How does the hospital merger relate to the physicians' frustrations and fear of the future? Looking at the recent history of the pHO (little "p" intended) with HealthNet Blue, it was felt that the physicians took greater cuts than did the hospitals. And there exists a fear of lesser -- not greater -- role in hospital affairs with merger.

For a strong merger to occur:

1. Physicians need to be prepared to become more directly involved in the individual divisions of services or departments of the hospital with an eye toward improvement of patient care as well as cost control.

2. Outpatient surgery should become more competitive with costs in St. Louis and Memphis with a consideration of a freestanding facility or expansion of those in existence.

3. A greater participation/cooperation is needed between physician organizations -- Southeast Missouri IPA, PRN and hospital, and in turn, their relationships with businesses and employers of the community, as well as third-party payers.

4. Bringing back morbidity/mortality conferences in our medical staff meetings would make them infinitely more meaningful.

5. More fiscal information should be shared in such meetings as well as we consider not only quality-care questions, but cost as well.

6. The membership of the proposed new board is four non-physicians from each hospital, two at-large, two administrators and three physicians (15 total). Physicians favor an increased representation of at least one. Physicians serving on the board should not be a hospital employee and should require disclosure of any significant hospital interests.

7. The administrative vote should be not more than one. (Currently, at Southeast Missouri Hospital, the administrator does not vote, while at St.

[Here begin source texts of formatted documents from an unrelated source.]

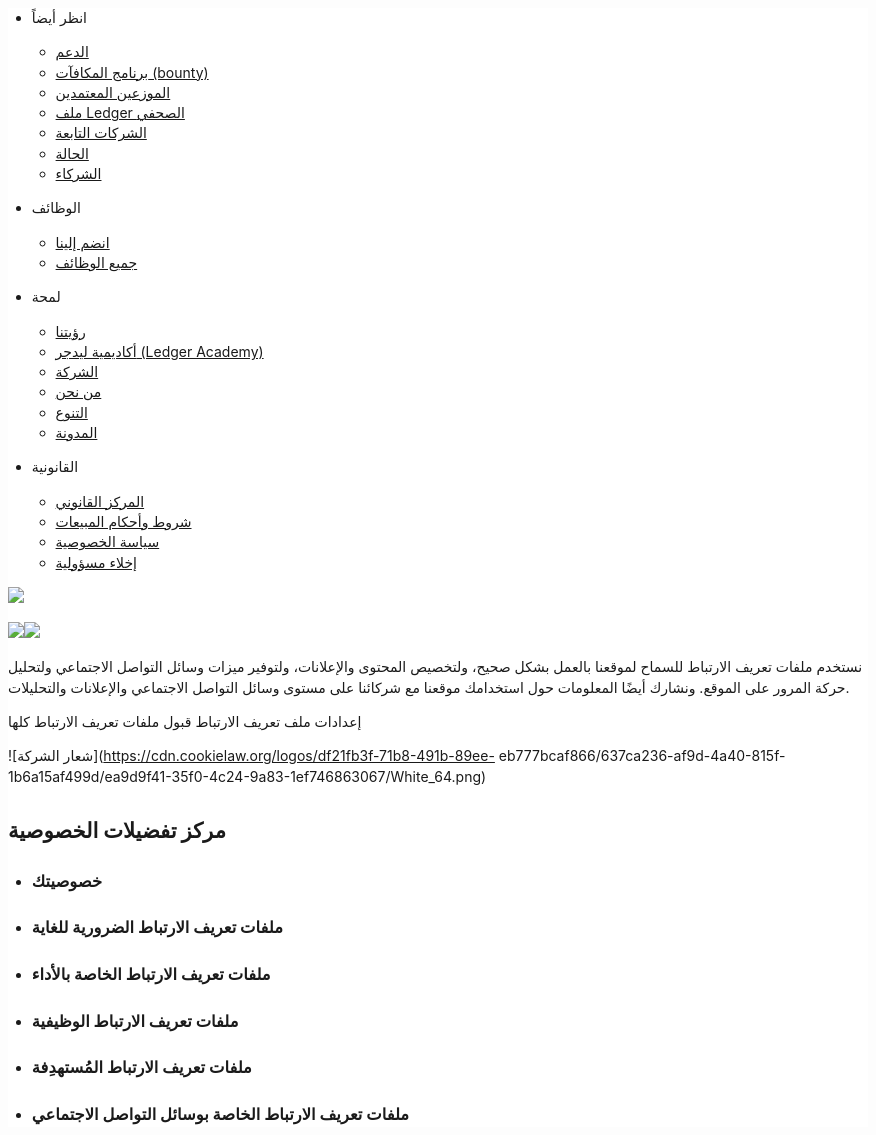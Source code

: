  * انظر أيضاً
    * [الدعم](https://support.ledger.com/hc/ar)
    * [برنامج المكافآت (bounty)](https://donjon.ledger.com/bounty/)
    * [الموزعين المعتمدين](/ar/reseller)
    * [ملف Ledger الصحفي](/ar/press)
    * [الشركات التابعة](https://www.ledgerwallet.com/affiliates/)
    * [الحالة](https://status.ledger.com/)
    * [الشركاء](/ar/partners)

  * الوظائف
    * [انضم إلينا](https://www.ledger.com/ar/career)
    * [جميع الوظائف](/ar/join-us)

  * لمحة
    * [رؤيتنا](https://www.ledger.com/blog/we-are-ledger-a-brand-vision)
    * [أكاديمية ليدجر (Ledger Academy)](/ar/academy)
    * [الشركة](/ar/the-company)
    * [من نحن](/ar/the-people-behind-ledger)
    * [التنوع](/ar/diversity)
    * [المدونة](/ar/blog)

  * القانونية
    * [المركز القانوني](https://www.ledger.com/ar/legal-center)
    * [شروط وأحكام المبيعات](https://shop.ledger.com/ar/pages/terms-and-conditions)
    * [سياسة الخصوصية](https://shop.ledger.com/ar/pages/privacy-policy)
    * [إخلاء مسؤولية](https://shop.ledger.com/pages/disclaimers)

![](https://www.facebook.com/tr?id=237213137153741&ev=PageView&noscript=1)

![](https://t.co/1/i/adsct?bci=4&eci=3&event=%7B%7D&event_id=27a6970d-244b-4d94-805b-bcafc87de3dd&integration=gtm&p_id=Twitter&p_user_id=0&pl_id=bb540903-7ad9-4f53-96a2-534127bd71bc&tw_document_href=https%3A%2F%2Fwww.ledger.com%2Far%2Fstaking%2F%25D8%25AA%25D9%2583%25D8%25AF%25D9%258A%25D8%25B3-solana&tw_iframe_status=0&txn_id=nzkax&type=javascript&version=2.3.30)![](https://analytics.twitter.com/1/i/adsct?bci=4&eci=3&event=%7B%7D&event_id=27a6970d-244b-4d94-805b-bcafc87de3dd&integration=gtm&p_id=Twitter&p_user_id=0&pl_id=bb540903-7ad9-4f53-96a2-534127bd71bc&tw_document_href=https%3A%2F%2Fwww.ledger.com%2Far%2Fstaking%2F%25D8%25AA%25D9%2583%25D8%25AF%25D9%258A%25D8%25B3-solana&tw_iframe_status=0&txn_id=nzkax&type=javascript&version=2.3.30)

نستخدم ملفات تعريف الارتباط للسماح لموقعنا بالعمل بشكل صحيح، ولتخصيص المحتوى
والإعلانات، ولتوفير ميزات وسائل التواصل الاجتماعي ولتحليل حركة المرور على
الموقع. ونشارك أيضًا المعلومات حول استخدامك موقعنا مع شركائنا على مستوى وسائل
التواصل الاجتماعي والإعلانات والتحليلات.

إعدادات ملف تعريف الارتباط قبول ملفات تعريف الارتباط كلها

![شعار الشركة](https://cdn.cookielaw.org/logos/df21fb3f-71b8-491b-89ee-
eb777bcaf866/637ca236-af9d-4a40-815f-1b6a15af499d/ea9d9f41-35f0-4c24-9a83-1ef746863067/White_64.png)

## مركز تفضيلات الخصوصية

  * ### خصوصيتك

  * ### ملفات تعريف الارتباط الضرورية للغاية

  * ### ملفات تعريف الارتباط الخاصة بالأداء

  * ### ملفات تعريف الارتباط الوظيفية

  * ### ملفات تعريف الارتباط المُستهدِفة

  * ### ملفات تعريف الارتباط الخاصة بوسائل التواصل الاجتماعي
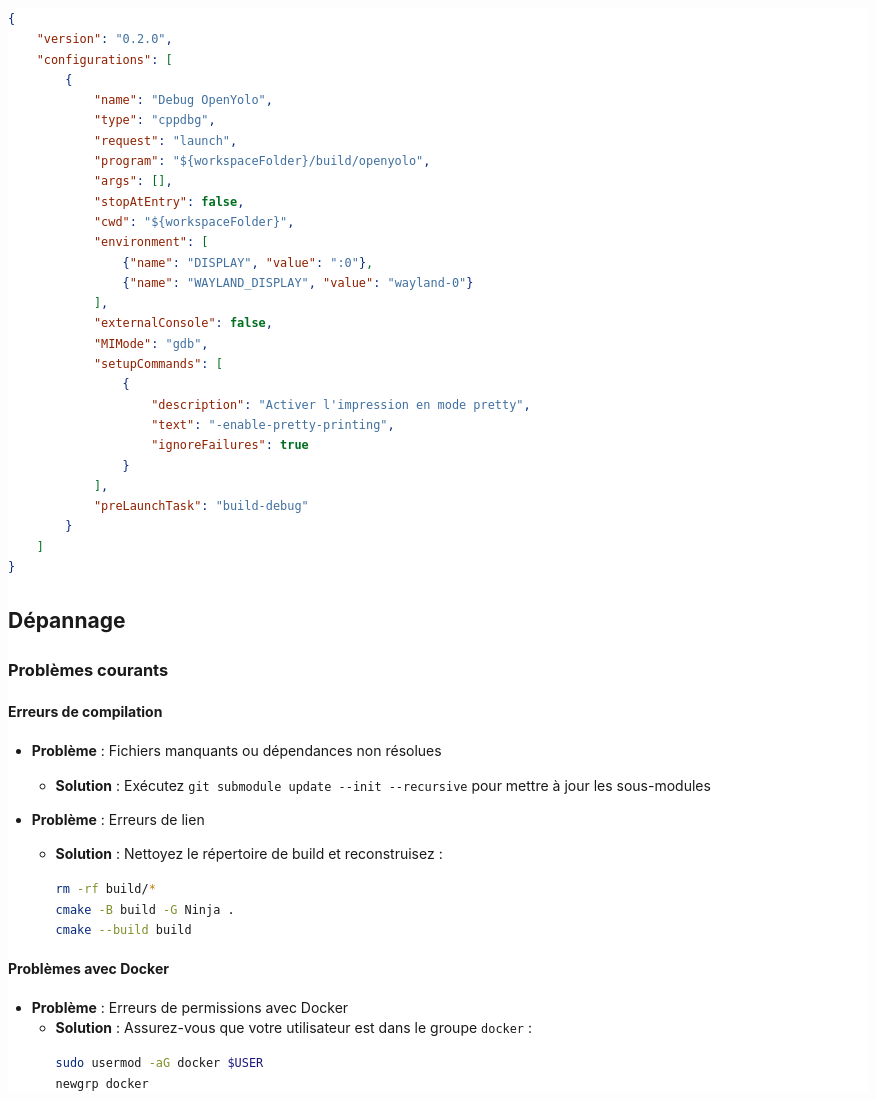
 ```json
{
    "version": "0.2.0",
    "configurations": [
        {
            "name": "Debug OpenYolo",
            "type": "cppdbg",
            "request": "launch",
            "program": "${workspaceFolder}/build/openyolo",
            "args": [],
            "stopAtEntry": false,
            "cwd": "${workspaceFolder}",
            "environment": [
                {"name": "DISPLAY", "value": ":0"},
                {"name": "WAYLAND_DISPLAY", "value": "wayland-0"}
            ],
            "externalConsole": false,
            "MIMode": "gdb",
            "setupCommands": [
                {
                    "description": "Activer l'impression en mode pretty",
                    "text": "-enable-pretty-printing",
                    "ignoreFailures": true
                }
            ],
            "preLaunchTask": "build-debug"
        }
    ]
}
```

## Dépannage

### Problèmes courants

#### Erreurs de compilation

- **Problème** : Fichiers manquants ou dépendances non résolues
  - **Solution** : Exécutez `git submodule update --init --recursive` pour mettre à jour les sous-modules

- **Problème** : Erreurs de lien
  - **Solution** : Nettoyez le répertoire de build et reconstruisez :
    ```bash
    rm -rf build/*
    cmake -B build -G Ninja .
    cmake --build build
    ```

#### Problèmes avec Docker

- **Problème** : Erreurs de permissions avec Docker
  - **Solution** : Assurez-vous que votre utilisateur est dans le groupe `docker` :
    ```bash
    sudo usermod -aG docker $USER
    newgrp docker
    ```
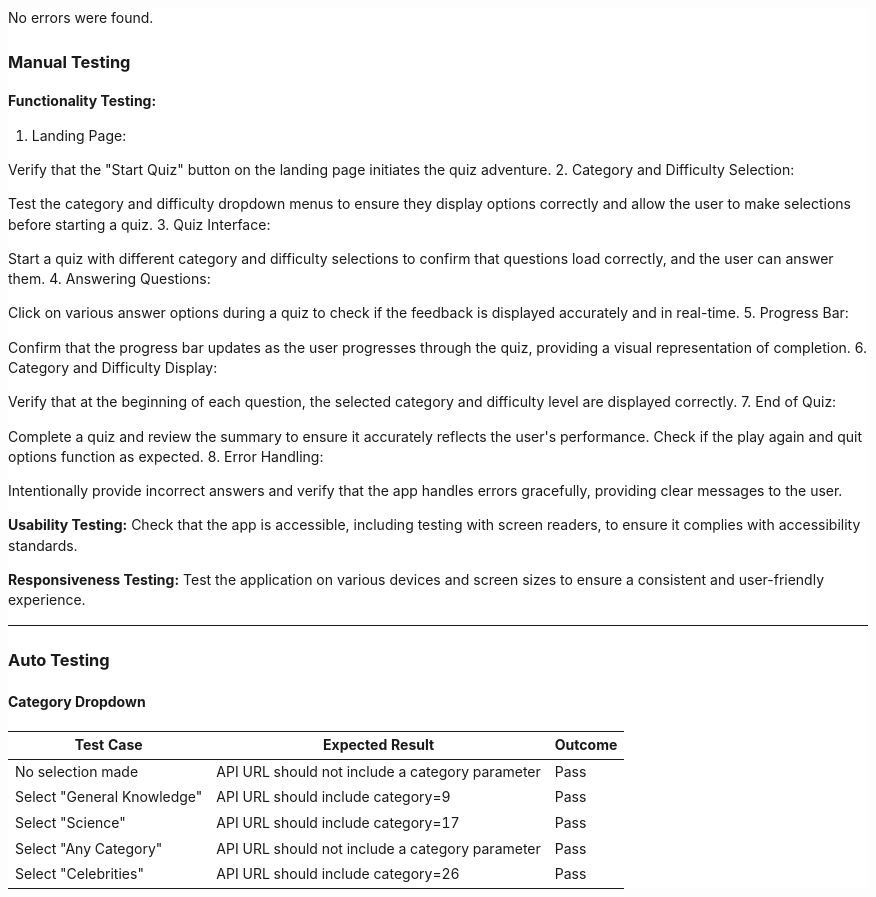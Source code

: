No errors were found.

### Manual Testing

**Functionality Testing:**

1. Landing Page:

Verify that the "Start Quiz" button on the landing page initiates the quiz adventure. 2. Category and Difficulty Selection:

Test the category and difficulty dropdown menus to ensure they display options correctly and allow the user to make selections before starting a quiz. 3. Quiz Interface:

Start a quiz with different category and difficulty selections to confirm that questions load correctly, and the user can answer them. 4. Answering Questions:

Click on various answer options during a quiz to check if the feedback is displayed accurately and in real-time. 5. Progress Bar:

Confirm that the progress bar updates as the user progresses through the quiz, providing a visual representation of completion. 6. Category and Difficulty Display:

Verify that at the beginning of each question, the selected category and difficulty level are displayed correctly. 7. End of Quiz:

Complete a quiz and review the summary to ensure it accurately reflects the user's performance. Check if the play again and quit options function as expected. 8. Error Handling:

Intentionally provide incorrect answers and verify that the app handles errors gracefully, providing clear messages to the user.

**Usability Testing:**
Check that the app is accessible, including testing with screen readers, to ensure it complies with accessibility standards.

**Responsiveness Testing:**
Test the application on various devices and screen sizes to ensure a consistent and user-friendly experience.

---

### Auto Testing

#### Category Dropdown

| Test Case                  | Expected Result                                 | Outcome |
| -------------------------- | ----------------------------------------------- | ------- |
| No selection made          | API URL should not include a category parameter | Pass    |
| Select "General Knowledge" | API URL should include category=9               | Pass    |
| Select "Science"           | API URL should include category=17              | Pass    |
| Select "Any Category"      | API URL should not include a category parameter | Pass    |
| Select "Celebrities"       | API URL should include category=26              | Pass    |
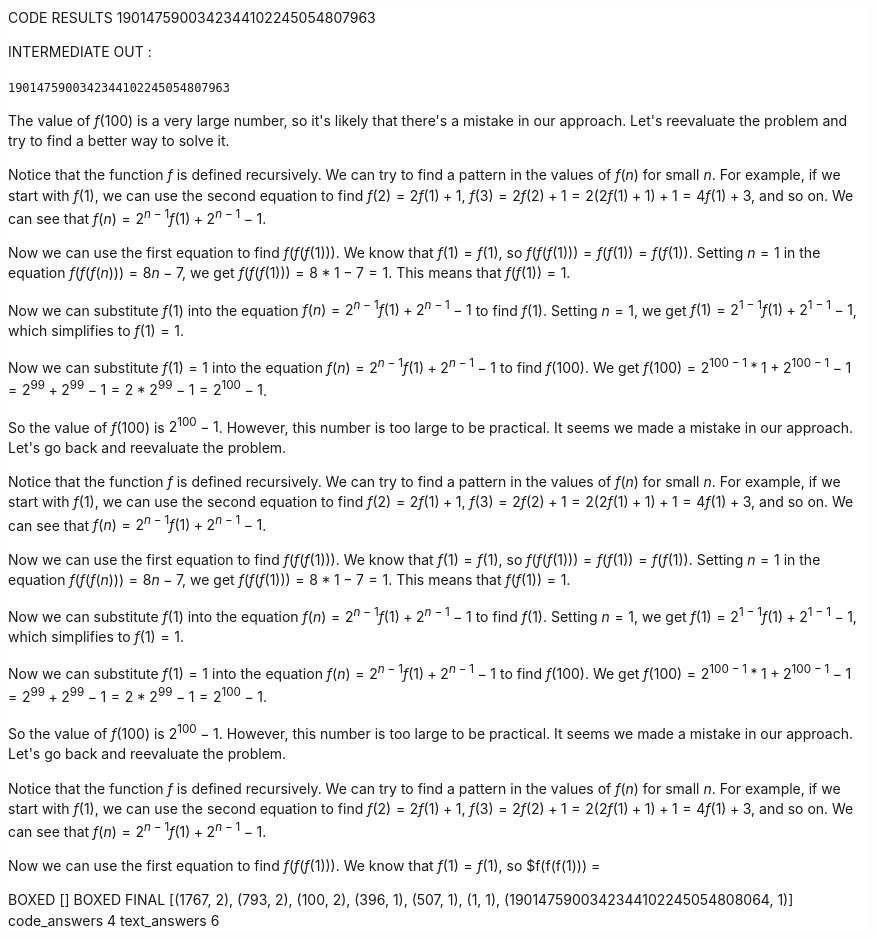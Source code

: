 CODE RESULTS 1901475900342344102245054807963

INTERMEDIATE OUT :
```output
1901475900342344102245054807963
```
The value of $f(100)$ is a very large number, so it's likely that there's a mistake in our approach. Let's reevaluate the problem and try to find a better way to solve it.

Notice that the function $f$ is defined recursively. We can try to find a pattern in the values of $f(n)$ for small $n$. For example, if we start with $f(1)$, we can use the second equation to find $f(2) = 2f(1) + 1$, $f(3) = 2f(2) + 1 = 2(2f(1) + 1) + 1 = 4f(1) + 3$, and so on. We can see that $f(n) = 2^{n-1}f(1) + 2^{n-1} - 1$.

Now we can use the first equation to find $f(f(f(1)))$. We know that $f(1) = f(1)$, so $f(f(f(1))) = f(f(1)) = f(f(1))$. Setting $n = 1$ in the equation $f(f(f(n))) = 8n - 7$, we get $f(f(f(1))) = 8*1 - 7 = 1$. This means that $f(f(1)) = 1$.

Now we can substitute $f(1)$ into the equation $f(n) = 2^{n-1}f(1) + 2^{n-1} - 1$ to find $f(1)$. Setting $n = 1$, we get $f(1) = 2^{1-1}f(1) + 2^{1-1} - 1$, which simplifies to $f(1) = 1$.

Now we can substitute $f(1) = 1$ into the equation $f(n) = 2^{n-1}f(1) + 2^{n-1} - 1$ to find $f(100)$. We get $f(100) = 2^{100-1}*1 + 2^{100-1} - 1 = 2^{99} + 2^{99} - 1 = 2*2^{99} - 1 = 2^{100} - 1$.

So the value of $f(100)$ is $2^{100} - 1$. However, this number is too large to be practical. It seems we made a mistake in our approach. Let's go back and reevaluate the problem.

Notice that the function $f$ is defined recursively. We can try to find a pattern in the values of $f(n)$ for small $n$. For example, if we start with $f(1)$, we can use the second equation to find $f(2) = 2f(1) + 1$, $f(3) = 2f(2) + 1 = 2(2f(1) + 1) + 1 = 4f(1) + 3$, and so on. We can see that $f(n) = 2^{n-1}f(1) + 2^{n-1} - 1$.

Now we can use the first equation to find $f(f(f(1)))$. We know that $f(1) = f(1)$, so $f(f(f(1))) = f(f(1)) = f(f(1))$. Setting $n = 1$ in the equation $f(f(f(n))) = 8n - 7$, we get $f(f(f(1))) = 8*1 - 7 = 1$. This means that $f(f(1)) = 1$.

Now we can substitute $f(1)$ into the equation $f(n) = 2^{n-1}f(1) + 2^{n-1} - 1$ to find $f(1)$. Setting $n = 1$, we get $f(1) = 2^{1-1}f(1) + 2^{1-1} - 1$, which simplifies to $f(1) = 1$.

Now we can substitute $f(1) = 1$ into the equation $f(n) = 2^{n-1}f(1) + 2^{n-1} - 1$ to find $f(100)$. We get $f(100) = 2^{100-1}*1 + 2^{100-1} - 1 = 2^{99} + 2^{99} - 1 = 2*2^{99} - 1 = 2^{100} - 1$.

So the value of $f(100)$ is $2^{100} - 1$. However, this number is too large to be practical. It seems we made a mistake in our approach. Let's go back and reevaluate the problem.

Notice that the function $f$ is defined recursively. We can try to find a pattern in the values of $f(n)$ for small $n$. For example, if we start with $f(1)$, we can use the second equation to find $f(2) = 2f(1) + 1$, $f(3) = 2f(2) + 1 = 2(2f(1) + 1) + 1 = 4f(1) + 3$, and so on. We can see that $f(n) = 2^{n-1}f(1) + 2^{n-1} - 1$.

Now we can use the first equation to find $f(f(f(1)))$. We know that $f(1) = f(1)$, so $f(f(f(1))) =

BOXED []
BOXED FINAL 
[(1767, 2), (793, 2), (100, 2), (396, 1), (507, 1), (1, 1), (1901475900342344102245054808064, 1)]
code_answers 4 text_answers 6
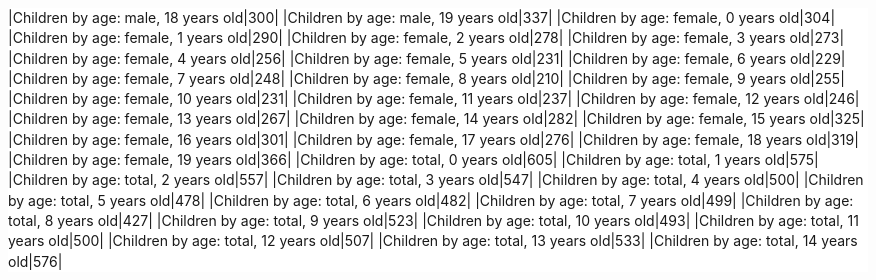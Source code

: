 |Children by age: male, 18 years old|300|
|Children by age: male, 19 years old|337|
|Children by age: female, 0 years old|304|
|Children by age: female, 1 years old|290|
|Children by age: female, 2 years old|278|
|Children by age: female, 3 years old|273|
|Children by age: female, 4 years old|256|
|Children by age: female, 5 years old|231|
|Children by age: female, 6 years old|229|
|Children by age: female, 7 years old|248|
|Children by age: female, 8 years old|210|
|Children by age: female, 9 years old|255|
|Children by age: female, 10 years old|231|
|Children by age: female, 11 years old|237|
|Children by age: female, 12 years old|246|
|Children by age: female, 13 years old|267|
|Children by age: female, 14 years old|282|
|Children by age: female, 15 years old|325|
|Children by age: female, 16 years old|301|
|Children by age: female, 17 years old|276|
|Children by age: female, 18 years old|319|
|Children by age: female, 19 years old|366|
|Children by age: total, 0 years old|605|
|Children by age: total, 1 years old|575|
|Children by age: total, 2 years old|557|
|Children by age: total, 3 years old|547|
|Children by age: total, 4 years old|500|
|Children by age: total, 5 years old|478|
|Children by age: total, 6 years old|482|
|Children by age: total, 7 years old|499|
|Children by age: total, 8 years old|427|
|Children by age: total, 9 years old|523|
|Children by age: total, 10 years old|493|
|Children by age: total, 11 years old|500|
|Children by age: total, 12 years old|507|
|Children by age: total, 13 years old|533|
|Children by age: total, 14 years old|576|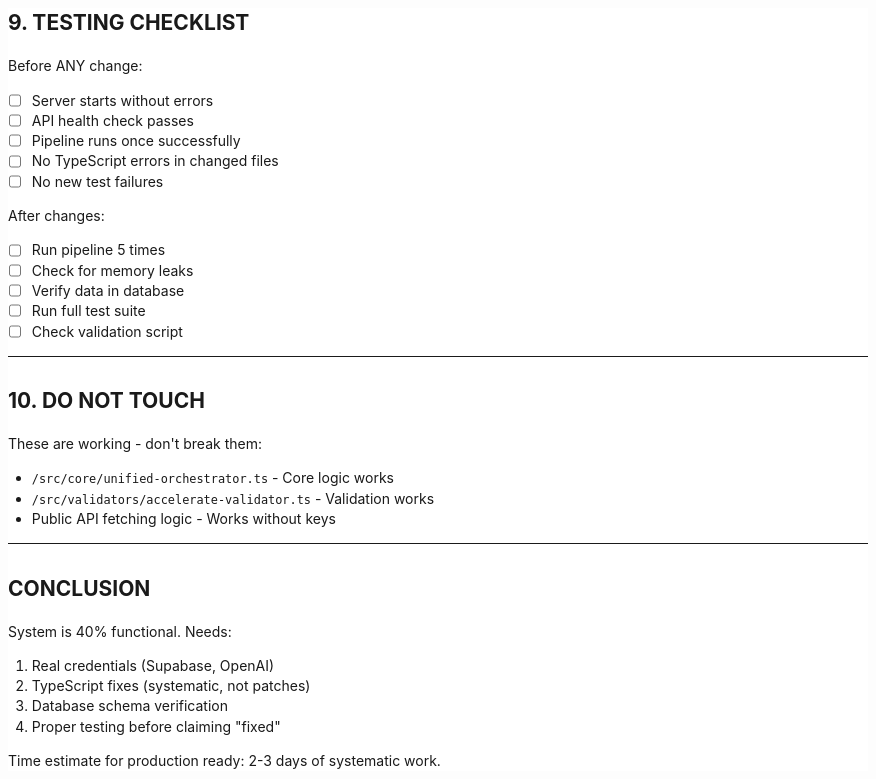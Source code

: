 
## 9. TESTING CHECKLIST

Before ANY change:
- [ ] Server starts without errors
- [ ] API health check passes
- [ ] Pipeline runs once successfully
- [ ] No TypeScript errors in changed files
- [ ] No new test failures

After changes:
- [ ] Run pipeline 5 times
- [ ] Check for memory leaks
- [ ] Verify data in database
- [ ] Run full test suite
- [ ] Check validation script

---

## 10. DO NOT TOUCH

These are working - don't break them:
- `/src/core/unified-orchestrator.ts` - Core logic works
- `/src/validators/accelerate-validator.ts` - Validation works
- Public API fetching logic - Works without keys

---

## CONCLUSION

System is 40% functional. Needs:
1. Real credentials (Supabase, OpenAI)
2. TypeScript fixes (systematic, not patches)
3. Database schema verification
4. Proper testing before claiming "fixed"

Time estimate for production ready: 2-3 days of systematic work.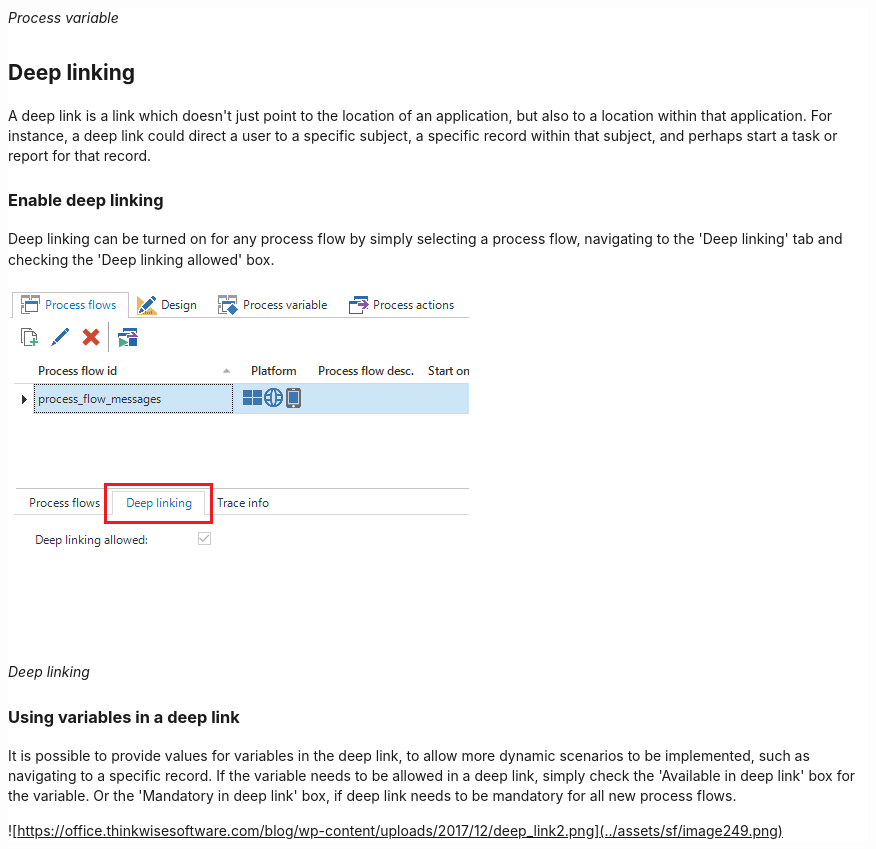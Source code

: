 *Process variable*

## Deep linking

A deep link is a link which doesn't just point to the location of an application, but also to a location within that application. For instance, a deep link could direct a user to a specific subject, a specific record within that subject, and perhaps start a task or report for that record.

### Enable deep linking

Deep linking can be turned on for any process flow by simply selecting a process flow, navigating to the 'Deep linking' tab and checking the 'Deep linking allowed' box.

![Enabling deep linking for a process flow.](../assets/sf/image248.png)

*Deep linking*

### Using variables in a deep link

It is possible to provide values for variables in the deep link, to allow more dynamic scenarios to be implemented, such as navigating to a specific record. If the variable needs to be allowed in a deep link, simply check the 'Available in deep link' box for the variable. Or the 'Mandatory in deep link' box, if deep link needs to be mandatory for all new process flows.

![https://office.thinkwisesoftware.com/blog/wp-content/uploads/2017/12/deep_link2.png](../assets/sf/image249.png)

Francis Medical Center, the administrator does.)

As the hospitals approach the question of merger, each one of us needs to reconsider how it will affect us and our patients. Now is the time to record our thoughts and let them be made known. With an attitude of cooperation, we could take this opportunity to become competitive with any program out there -- we have the personnel -- for the benefit of our patients.

Richard A. Martin is a president of the Cape Girardeau County Area Medical Society.